South African-based telecommunications giant, MTN, has reportedly set aside about $600 million in a bid to settle the N780 billion fine imposed on the company by the National Communications Commission (NCC), after posting a 51 percent drop in its annual profits.
This comes after the telecoms company made a “good faith payment” of N50 billion last week and subsequently withdrew its court charges as part of a Federal High Court verdict towards a possible settlement before the 18th of March.
Despite posting a revenue increase by 0.1 percent to 146.35 billion Rands, MTN increased its subscriber base by 4.1 percent to 232.5 million. As such, the telecoms company is optimistic about the fine settlement and plans to list its Nigerian unit on the stock exchange in Lagos once it has resolved a disputed $3.9 billion.
Here is how MTN plans to settle the imposed fine:
Negotiation with the Federal government
Last week, the Chief Executive Officer of MTN Nigeria, Ferdi Moolman, revealed that the company’s Executive Chairman, Phuthuma Nhleko, will be leading negotiations with the government but it appears this may not be immediate.
President Jacob Zuma’s visit to Nigeria, billed for next week, affords the South African company an opportunity to discuss with President Muhammadu Buhari. Zuma is expected to address the Joint Session of the National Assembly of Nigeria and will address the South Africa-Nigeria Business Forum with the Nigerian president.
After receiving the part payment of N50 billion from MTN, the Nigerian Minister of Communications, Mr. Adebayo Shittu, said the company plans to start fresh negotiations with the federal government on the imposed fine but the final decision rests solely with on president.
The possibility of heading back to court
A person from the MTN Group office in South Africa said, on the condition of anonymity, that the telecoms company could head back to court if the government fails to reduce the N780 billion fine, The Punch reported.
MTN had an early victory in its legal battle with Nigerian authorities in January,after securing the right to transfer money out of Nigeria after the federal government sought to freeze its accounts.

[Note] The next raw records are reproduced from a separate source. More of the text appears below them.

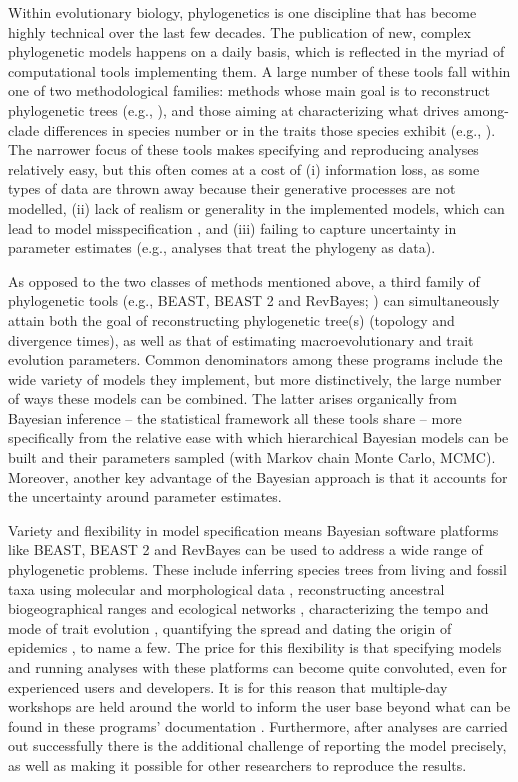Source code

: \documentclass[10pt,letterpaper,table]{article}
\begin{document}
Within evolutionary biology, phylogenetics is one discipline that has
become highly technical over the last few decades.
The publication of new, complex phylogenetic models happens on a
daily basis, which is reflected in the myriad of computational tools
implementing them.
A large number of these tools fall within one of two methodological
families: methods whose main goal is to reconstruct phylogenetic trees 
(e.g.,
\cite{mrbayes,mcmctree,mpest,phyml,svdquartets,raxml,iqtree,astral3,svdquest}),
and those aiming at characterizing what drives among-clade differences
 in species number or in the traits those species exhibit (e.g.,
\cite{diversitree,phytools,bamm,geiger,mvmorph,rpanda,bite,cafe}).
The narrower focus of these tools makes specifying and reproducing
analyses relatively easy, but this often comes at a cost of (i)
information loss, as some types of data are thrown away because their
generative processes are not modelled, (ii) lack of realism or
generality in the implemented models, which can lead to model
misspecification \cite{mendes17,mendes18}, and (iii) failing to
capture uncertainty in parameter estimates (e.g., analyses that treat
the phylogeny as data).

As opposed to the two classes of methods mentioned above, a third
family of phylogenetic tools (e.g., BEAST, BEAST 2 and RevBayes;
\cite{beast,beast2,revbayes}) can simultaneously attain both the goal
of reconstructing phylogenetic tree(s) (topology and divergence
times), as well as that of estimating macroevolutionary and trait
evolution parameters.
Common denominators among these programs include the wide variety of
models they implement, but more distinctively, the large number of
ways these models can be combined.
The latter arises organically from Bayesian inference -- the
statistical framework all these tools share -- more specifically from
the relative ease with which hierarchical Bayesian models can be 
built and their parameters sampled (with Markov chain Monte Carlo,
MCMC).
Moreover, another key advantage of the Bayesian approach is that it
accounts for the uncertainty around parameter estimates.

Variety and flexibility in model specification means Bayesian software
platforms like BEAST, BEAST 2 and RevBayes can be used to address a
wide range of phylogenetic problems. 
These include inferring species trees from living and fossil taxa
using molecular and morphological data
\cite{gavryushkina17,ogilvie21,zhang21}, reconstructing ancestral
biogeographical ranges \cite{lemey10,landis18} and ecological networks
\cite{braga20}, characterizing the tempo and mode of trait evolution
\cite{may19,bite}, quantifying the spread and dating the origin of
epidemics \cite{faria21,douglas21}, to name a few.
The price for this flexibility is that specifying models and running
analyses with these platforms can become quite convoluted,
even for experienced users and developers.
It is for this reason that multiple-day workshops are held around the
world to inform the user base beyond what can be found in these programs'
documentation \cite{taming,revworkshop}.
Furthermore, after analyses are carried out successfully there is the
additional challenge of reporting the model precisely, as well as
making it possible for other researchers to reproduce the results.
\end{document}
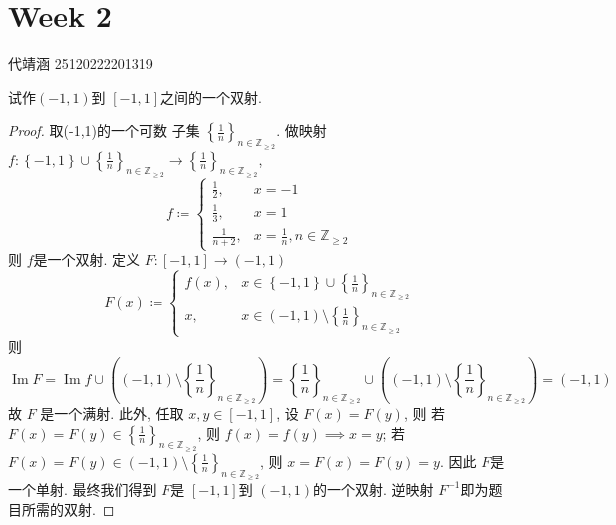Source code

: \documentclass[../main.tex]{subfiles}
\begin{document}
\chapter{ Week 2 }

代靖涵 25120222201319

\begin{exercise}{}{}
    试作\(  (-1,1)  \)到 \(  \left[ -1,1 \right]   \)之间的一个双射.  
\end{exercise}
\begin{proof}
    取(-1,1)的一个可数 子集 \(  \left\{ \frac{1 }{n }  \right\}_{n\in \mathbb{Z} _{\ge 2}}  \). 做映射 \(  f: \left\{ -1,1 \right\}\cup \left\{ \frac{1 }{n }  \right\}_{n \in \mathbb{Z} _{\ge 2}}\to \left\{ \frac{1 }{n }  \right\}_{n\in \mathbb{Z} _{\ge 2}} \), \[
    f\coloneqq \begin{cases} \frac{1 }{2 },& x= -1\\
    \frac{1 }{3 },&x = 1\\ 
     \frac{1 }{n+ 2 },& x= \frac{1 }{n }    ,n \in \mathbb{Z} _{\ge 2} \end{cases} 
    \]  则 \(  f  \)是一个双射. 定义 \(  F:\left[ -1,1 \right]\to \left( -1,1 \right)    \) \[
    F\left( x \right)\coloneqq \begin{cases} f\left( x \right),& x \in \left\{ -1,1 \right\}\cup \left\{ \frac{1 }{n }  \right\}_{n \in \mathbb{Z} _{\ge 2}}\\ 
     x,& x \in \left( -1,1 \right) \setminus \left\{ \frac{1 }{n }  \right\}_{n\in \mathbb{Z} _{\ge 2}}  \end{cases}  
    \]  则 \[
    \operatorname{Im}F= \operatorname{Im}f\cup \left( \left( -1,1 \right)\setminus \left\{ \frac{1 }{n }  \right\}_{n\in  \mathbb{Z} _{\ge 2}}  \right)= \left\{ \frac{1 }{n }  \right\}_{n\in \mathbb{Z} _{\ge 2}}\cup \left( \left( -1,1 \right)\setminus \left\{ \frac{1 }{n }  \right\}_{n\in \mathbb{Z} _{\ge 2}}  \right)= \left( -1,1 \right)   
    \]故 \(  F  \) 是一个满射. 此外, 任取 \(  x,y \in \left[ -1,1 \right]   \), 设 \(  F\left( x \right)= F\left( y \right)    \), 则 若 \(  F\left( x \right)= F\left( y \right)\in \left\{ \frac{1 }{n }  \right\}_{n \in \mathbb{Z} _{\ge 2}}    \), 则  \(  f\left( x \right)= f\left( y \right)\implies x= y    \); 若 \(  F\left( x \right)= F\left( y \right)\in \left( -1,1 \right)\setminus \left\{ \frac{1 }{n }  \right\}_{ n\in \mathbb{Z} _{\ge 2}}     \), 则 \(  x= F\left( x \right)= F\left( y \right)= y    \). 因此 \(  F  \)是一个单射. 最终我们得到 \(  F  \)是 \(  \left[ -1,1 \right]   \)到 \(  (-1,1)  \)的一个双射.     逆映射 \(  F^{-1}   \)即为题目所需的双射.       
\end{proof}
\end{document}
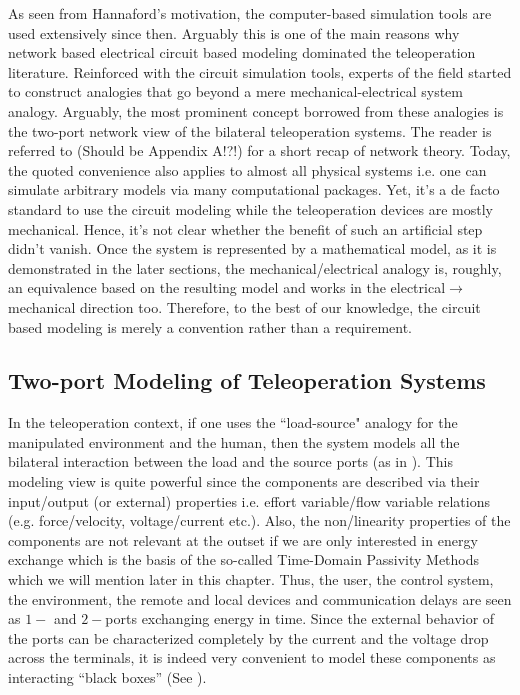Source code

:As seen from Hannaford's motivation, the computer-based simulation tools are used extensively since then. Arguably
this is one of the main reasons why network based electrical circuit based modeling dominated the teleoperation literature. 
Reinforced with the circuit simulation tools, experts of the field started to construct analogies that go beyond
a mere mechanical-electrical system analogy. Arguably, the most prominent concept borrowed from these analogies is the two-port network 
view of the bilateral teleoperation systems. The reader is referred to  (Should be Appendix A!?!) for a short recap of network theory. %
Today, the quoted convenience also applies to almost all physical systems i.e. one can simulate arbitrary models via many 
computational packages. Yet, it's a de facto standard to use the circuit modeling while the teleoperation devices are mostly 
mechanical. Hence, it's not clear whether the benefit of such an artificial step didn't vanish. Once the system is represented 
by a mathematical model, as it is demonstrated in the later sections, the mechanical/electrical analogy is, roughly, an equivalence
based on the resulting model and works in the electrical$\to$mechanical direction too. Therefore, to the best of our knowledge, the 
circuit based modeling is merely a convention rather than a requirement.

\subsection{Two-port Modeling of Teleoperation Systems}

In the teleoperation context, if one uses the ``load-source" analogy for the manipulated environment 
and the human, then the system models all the bilateral interaction between the load and the source 
ports (as in ). This modeling view is quite powerful since the components are described via their input/output 
(or external) properties i.e. effort variable/flow variable relations (e.g. force/velocity, voltage/current etc.). Also, the non/linearity
properties of the components are not relevant at the outset if we are only interested in energy exchange which is the basis
of the so-called Time-Domain Passivity Methods \cite{hannafordryu} which we will mention later in this chapter. Thus, 
the user, the control system, the environment, the remote and local devices and communication delays are seen as 
$1-$ and $2-$ports exchanging energy in time. Since the external behavior of the ports can be characterized completely by the 
current and the voltage drop across the terminals, it is indeed very convenient to model these components as 
interacting ``black boxes'' (See ).


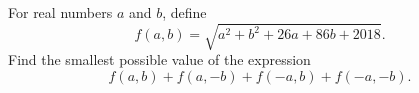 For real numbers $a$ and $b$,  define$$f(a,b) = \sqrt{a^2+b^2+26a+86b+2018}.$$Find the smallest possible value of the expression $$f(a, b) + f (a,-b) + f(-a, b) + f (-a, -b).$$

Its decision to hire former U.S Attorney General, Eric Holder, in a desperate move to get a reduction in the fine, might see the federal government engaged in legal battle with the company.
Following the loss of 1.4 percent in total revenue and a hovering hefty fine, MTN plans to cut the its full-year dividend to a minimum of 7 Rand this year due to uncertainty surrounding the payment of a record $3.9 billion fine in Nigeria and the lack of U.S. dollars in the country.
“We have adopted a cautious approach to the dividend outlook, taking into account the interests of shareholders and lenders and the importance of maintaining an investment-grade credit rating. This minimum dividend remains subject to the outcome of the regulatory fine,” said MTN.